Yesterday morning when woke up to the news that Osama Bin Laden had been killed, I initially had no reaction whatsoever. I simply didn’t know how to process the information. Shortly thereafter I realized that for the first time in many years I was thinking about September 11 constantly.  On the surface, Osama's death changes nothing whereas 911 changed everything. Warrantless  wiretaps, the Patriot Act, Drone attacks, two wars in the Middle East, the TSA, etc. We aren’t the same country we used to be. As a lawyer I know what the last ten years of legislation passed out of fear and anger has done to the Constitution. In terms of our civil rights and  damage to the rule of law, we may never recover. That alone is a tragedy. The greater tragedy of course is the loss of life, soldier and civilian, in Iraq and Afghanistan. Confucius had it right in the old saying, when you go off to seek revenge, first dig two graves.

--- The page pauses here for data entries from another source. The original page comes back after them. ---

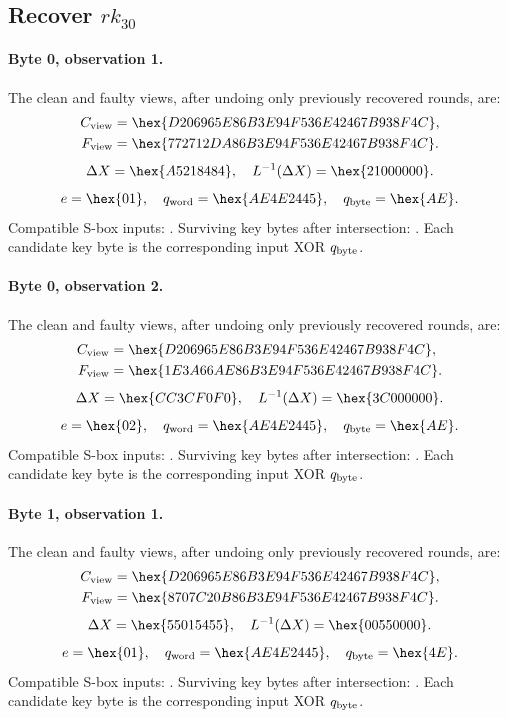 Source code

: \subsection*{Recover $rk_{30}$}
\paragraph{Byte 0, observation 1.}
The clean and faulty views, after undoing only previously recovered rounds, are:
\[\begin{aligned}C_{\rm view}&=\hex{D206965E86B3E94F536E42467B938F4C},\\F_{\rm view}&=\hex{772712DA86B3E94F536E42467B938F4C}.\end{aligned}\]
\[\Delta X=\hex{A5218484},\quad L^{-1}(\Delta X)=\hex{21000000}.\]
\[e=\hex{01},\quad q_{\rm word}=\hex{AE4E2445},\quad q_{\rm byte}=\hex{AE}.\]
Compatible S-box inputs: . Surviving key bytes after intersection: . Each candidate key byte is the corresponding input XOR $q_{\rm byte}$.
\paragraph{Byte 0, observation 2.}
The clean and faulty views, after undoing only previously recovered rounds, are:
\[\begin{aligned}C_{\rm view}&=\hex{D206965E86B3E94F536E42467B938F4C},\\F_{\rm view}&=\hex{1E3A66AE86B3E94F536E42467B938F4C}.\end{aligned}\]
\[\Delta X=\hex{CC3CF0F0},\quad L^{-1}(\Delta X)=\hex{3C000000}.\]
\[e=\hex{02},\quad q_{\rm word}=\hex{AE4E2445},\quad q_{\rm byte}=\hex{AE}.\]
Compatible S-box inputs: . Surviving key bytes after intersection: . Each candidate key byte is the corresponding input XOR $q_{\rm byte}$.
\paragraph{Byte 1, observation 1.}
The clean and faulty views, after undoing only previously recovered rounds, are:
\[\begin{aligned}C_{\rm view}&=\hex{D206965E86B3E94F536E42467B938F4C},\\F_{\rm view}&=\hex{8707C20B86B3E94F536E42467B938F4C}.\end{aligned}\]
\[\Delta X=\hex{55015455},\quad L^{-1}(\Delta X)=\hex{00550000}.\]
\[e=\hex{01},\quad q_{\rm word}=\hex{AE4E2445},\quad q_{\rm byte}=\hex{4E}.\]
Compatible S-box inputs: . Surviving key bytes after intersection: . Each candidate key byte is the corresponding input XOR $q_{\rm byte}$.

Having witnessed so much death and destruction up close I find it hard to greet the deliberate taking of a life with cheers and flag waving, even if that life belongs to Osama Bin Laden. As Americans don’t we claim that we treat life reverentially and take it reluctantly? I'd like to think we're better than those who would use terror to destroy our way of life. Cheering Osama’s death with rallies and flag waving seems somehow unseemly. It was necessary, I can't argue with that, but any killing is a tragedy.  Maybe our collective reaction speaks to the kind of country we’ve become over the last decade. Harder,  a little more callous, a little less compassionate. 
 I’d guess if you went out into the streets and talked to New Yorkers they would tell you that yes, Osama Bin Laden being killed is a good thing for the world, a necessary thing, but it can’t change the past, rebuild the World Trade Center or bring back the dead. His execution may provide us with some transient satisfaction, but it is unlikely to lead to a new era of Pax Americana. 

 A lot has changed in the last ten years. Impermanence is an undeniable and inescapable fact of human existence from which nothing that belongs to this earth is ever free. Osama Bin Laden may be dead, but we remain, flowing, drifting through the rest of our lives. What place is there in that river for anger and revenge?